The IRS press release explains that the IRS will issue future guidance. The following are several possible issues that the IRS might provide guidance on:

  1. Will the beginning and end of the grace period (12:01 a.m. July 23 and 12:01 a.m. August 8) be determined under local time or Eastern Daylight Time?

Based on the interpretation of effective date statutes for other tax laws, we would anticipate local time. However, this grace period is left to IRS’ discretion. Therefore, IRS would need to confirm that local time applies.

  1. Will the grace period be available only to “airlines,” or will it also be available to charter operators and business aviation arrangements such as time sharing arrangements?

The IRS press release discusses the grace period in terms of “airlines.” Charter operators and business aviation arrangements may not have the same sort of administrative difficulty collecting excise taxes from passengers as airlines. On the other hand, some charter situations may present administrative difficulties in collecting FET on amounts that have already been collected during the grace period.

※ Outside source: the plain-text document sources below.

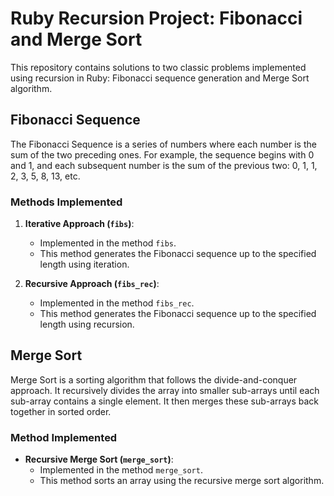 
# Ruby Recursion Project: Fibonacci and Merge Sort

This repository contains solutions to two classic problems implemented using recursion in Ruby: Fibonacci sequence generation and Merge Sort algorithm.

## Fibonacci Sequence

The Fibonacci Sequence is a series of numbers where each number is the sum of the two preceding ones. For example, the sequence begins with 0 and 1, and each subsequent number is the sum of the previous two: 0, 1, 1, 2, 3, 5, 8, 13, etc.

### Methods Implemented

1. **Iterative Approach (`fibs`)**:
   - Implemented in the method `fibs`.
   - This method generates the Fibonacci sequence up to the specified length using iteration.

2. **Recursive Approach (`fibs_rec`)**:
   - Implemented in the method `fibs_rec`.
   - This method generates the Fibonacci sequence up to the specified length using recursion.

## Merge Sort

Merge Sort is a sorting algorithm that follows the divide-and-conquer approach. It recursively divides the array into smaller sub-arrays until each sub-array contains a single element. It then merges these sub-arrays back together in sorted order.

### Method Implemented

- **Recursive Merge Sort (`merge_sort`)**:
  - Implemented in the method `merge_sort`.
  - This method sorts an array using the recursive merge sort algorithm.
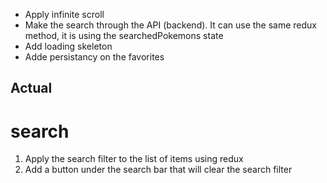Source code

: - Apply infinite scroll
- Make the search through the API (backend). It can use the same redux method, it is using the searchedPokemons state
- Add loading skeleton
- Adde persistancy on the favorites

## Actual

# search

1. Apply the search filter to the list of items using redux
2. Add a button under the search bar that will clear the search filter
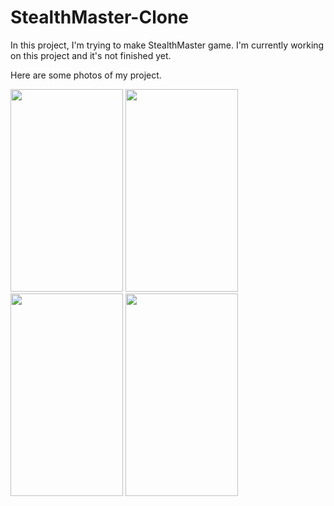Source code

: # StealthMaster-Clone
In this project, I'm trying to make StealthMaster game. I'm currently working on this project and it's not finished yet. 

Here are some photos of my project.

<img src="https://linkpicture.com/q/1_779.png" width="180" height="324"> <img src="https://linkpicture.com/q/2_491.png" width="180" height="324"> <img src="https://linkpicture.com/q/3_352.png" width="180" height="324"> <img src="https://linkpicture.com/q/4_301.png" width="180" height="324">
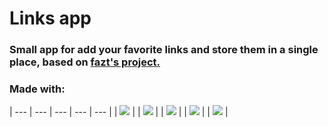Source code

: # Links app

### Small app for add your favorite links and store them in a single place, based on [fazt's project.](https://github.com/fazt/nodejs-mysql-links/tree/version-2018)

### Made with:
| --- | --- | --- | --- | --- |
| <img src='https://img.shields.io/badge/Node.js-339933?style=for-the-badge&logo=nodedotjs&logoColor=white' /> |
| <img src='https://img.shields.io/badge/Express.js-000000?style=for-the-badge&logo=express&logoColor=white'> |
| <img src='https://img.shields.io/badge/Handlebars.js-f0772b?style=for-the-badge&logo=handlebarsdotjs&logoColor=black'> | 
| <img src='https://img.shields.io/badge/MySQL-005C84?style=for-the-badge&logo=mysql&logoColor=white'> |
| <img src='	https://img.shields.io/badge/Bootstrap-563D7C?style=for-the-badge&logo=bootstrap&logoColor=white'> |
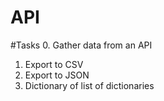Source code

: # API


#Tasks
0. Gather data from an API 
1. Export to CSV 
2. Export to JSON 
3. Dictionary of list of dictionaries 

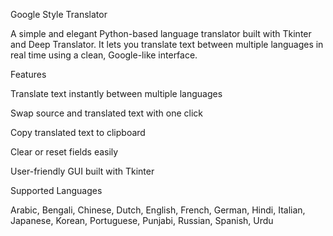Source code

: Google Style Translator

A simple and elegant Python-based language translator built with Tkinter and Deep Translator.
It lets you translate text between multiple languages in real time using a clean, Google-like interface.

Features

Translate text instantly between multiple languages

Swap source and translated text with one click

Copy translated text to clipboard

Clear or reset fields easily

User-friendly GUI built with Tkinter

Supported Languages

Arabic, Bengali, Chinese, Dutch, English, French, German, Hindi, Italian, Japanese, Korean, Portuguese, Punjabi, Russian, Spanish, Urdu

  1. If the grace period is available to charter operators and business aviation arrangements such as time sharing arrangements, will the grace period only be available to taxpayers that can establish that the lapse in the excise tax extension during the grace period “caused” them to be unable to collect the FET.

It would appear to present an unnecessary level of complexity and confusion to require charter operators and companies in other business aviation arrangements to make the determination of whether the lapse in FET “caused” them to not collect FET from a passenger.  

Will FET Expire Again on September 16, 2011?

The current extension of FET is through September 16, 2011. Congress returns to Washington, D.C. in the first week of September and will have about a week to pass another FET extension. Since the current deal to extend FET through September 16 did not resolve the underlying issues regarding FAA Reauthorization, the extension of the September 16 FET deadline may be contentious. Hopefully, with the recent media attention to the problems caused by the expiration of FET and the absence of a debt ceiling stand-off, Congress will not let FET expire again on September 16.